Data for this task:
^^^^

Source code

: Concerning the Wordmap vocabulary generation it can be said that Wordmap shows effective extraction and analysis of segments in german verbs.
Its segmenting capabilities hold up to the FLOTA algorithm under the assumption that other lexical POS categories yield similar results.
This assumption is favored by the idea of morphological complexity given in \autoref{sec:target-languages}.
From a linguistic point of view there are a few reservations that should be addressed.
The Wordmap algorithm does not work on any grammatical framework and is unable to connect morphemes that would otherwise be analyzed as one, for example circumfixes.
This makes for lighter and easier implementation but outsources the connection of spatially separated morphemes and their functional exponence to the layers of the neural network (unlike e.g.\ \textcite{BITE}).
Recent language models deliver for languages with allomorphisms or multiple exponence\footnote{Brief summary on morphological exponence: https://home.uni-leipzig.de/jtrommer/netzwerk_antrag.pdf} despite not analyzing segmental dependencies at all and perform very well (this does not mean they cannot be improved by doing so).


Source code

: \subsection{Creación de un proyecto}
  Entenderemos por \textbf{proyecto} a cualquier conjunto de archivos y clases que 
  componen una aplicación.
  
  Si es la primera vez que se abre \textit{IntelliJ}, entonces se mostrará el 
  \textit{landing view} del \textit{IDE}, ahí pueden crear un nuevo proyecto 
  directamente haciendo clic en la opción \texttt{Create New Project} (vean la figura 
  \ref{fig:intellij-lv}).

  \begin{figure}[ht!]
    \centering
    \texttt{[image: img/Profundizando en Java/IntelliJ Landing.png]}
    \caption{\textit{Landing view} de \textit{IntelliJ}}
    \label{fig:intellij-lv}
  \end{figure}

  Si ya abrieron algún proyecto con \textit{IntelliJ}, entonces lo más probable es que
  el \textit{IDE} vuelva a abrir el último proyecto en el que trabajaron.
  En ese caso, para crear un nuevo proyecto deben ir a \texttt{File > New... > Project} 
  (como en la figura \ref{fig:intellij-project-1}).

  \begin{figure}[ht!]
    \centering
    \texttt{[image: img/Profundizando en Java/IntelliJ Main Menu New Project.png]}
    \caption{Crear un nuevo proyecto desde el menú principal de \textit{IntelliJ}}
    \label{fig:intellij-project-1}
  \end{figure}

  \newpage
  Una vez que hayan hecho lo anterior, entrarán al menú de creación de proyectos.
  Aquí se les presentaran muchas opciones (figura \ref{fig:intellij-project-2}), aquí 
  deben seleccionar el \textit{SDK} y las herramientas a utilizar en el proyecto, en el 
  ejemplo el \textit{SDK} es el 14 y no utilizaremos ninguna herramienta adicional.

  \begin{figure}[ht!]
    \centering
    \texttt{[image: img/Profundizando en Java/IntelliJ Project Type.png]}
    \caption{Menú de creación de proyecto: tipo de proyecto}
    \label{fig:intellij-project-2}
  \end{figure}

^^^^

Exercise brief: The material above needs to be reproduced exactly as written.

Written solution:
Source code

: Concerning the Wordmap vocabulary generation it can be said that Wordmap shows effective extraction and analysis of segments in german verbs.
Its segmenting capabilities hold up to the FLOTA algorithm under the assumption that other lexical POS categories yield similar results.
This assumption is favored by the idea of morphological complexity given in \autoref{sec:target-languages}.
From a linguistic point of view there are a few reservations that should be addressed.
The Wordmap algorithm does not work on any grammatical framework and is unable to connect morphemes that would otherwise be analyzed as one, for example circumfixes.
This makes for lighter and easier implementation but outsources the connection of spatially separated morphemes and their functional exponence to the layers of the neural network (unlike e.g.\ \textcite{BITE}).
Recent language models deliver for languages with allomorphisms or multiple exponence\footnote{Brief summary on morphological exponence: https://home.uni-leipzig.de/jtrommer/netzwerk_antrag.pdf} despite not analyzing segmental dependencies at all and perform very well (this does not mean they cannot be improved by doing so).


Source code

: \subsection{Creación de un proyecto}
  Entenderemos por \textbf{proyecto} a cualquier conjunto de archivos y clases que 
  componen una aplicación.
  
  Si es la primera vez que se abre \textit{IntelliJ}, entonces se mostrará el 
  \textit{landing view} del \textit{IDE}, ahí pueden crear un nuevo proyecto 
  directamente haciendo clic en la opción \texttt{Create New Project} (vean la figura 
  \ref{fig:intellij-lv}).

  \begin{figure}[ht!]
    \centering
    \texttt{[image: img/Profundizando en Java/IntelliJ Landing.png]}
    \caption{\textit{Landing view} de \textit{IntelliJ}}
    \label{fig:intellij-lv}
  \end{figure}

  Si ya abrieron algún proyecto con \textit{IntelliJ}, entonces lo más probable es que
  el \textit{IDE} vuelva a abrir el último proyecto en el que trabajaron.
  En ese caso, para crear un nuevo proyecto deben ir a \texttt{File > New... > Project} 
  (como en la figura \ref{fig:intellij-project-1}).

  \begin{figure}[ht!]
    \centering
    \texttt{[image: img/Profundizando en Java/IntelliJ Main Menu New Project.png]}
    \caption{Crear un nuevo proyecto desde el menú principal de \textit{IntelliJ}}
    \label{fig:intellij-project-1}
  \end{figure}

  \newpage
  Una vez que hayan hecho lo anterior, entrarán al menú de creación de proyectos.
  Aquí se les presentaran muchas opciones (figura \ref{fig:intellij-project-2}), aquí 
  deben seleccionar el \textit{SDK} y las herramientas a utilizar en el proyecto, en el 
  ejemplo el \textit{SDK} es el 14 y no utilizaremos ninguna herramienta adicional.

  \begin{figure}[ht!]
    \centering
    \texttt{[image: img/Profundizando en Java/IntelliJ Project Type.png]}
    \caption{Menú de creación de proyecto: tipo de proyecto}
    \label{fig:intellij-project-2}
  \end{figure}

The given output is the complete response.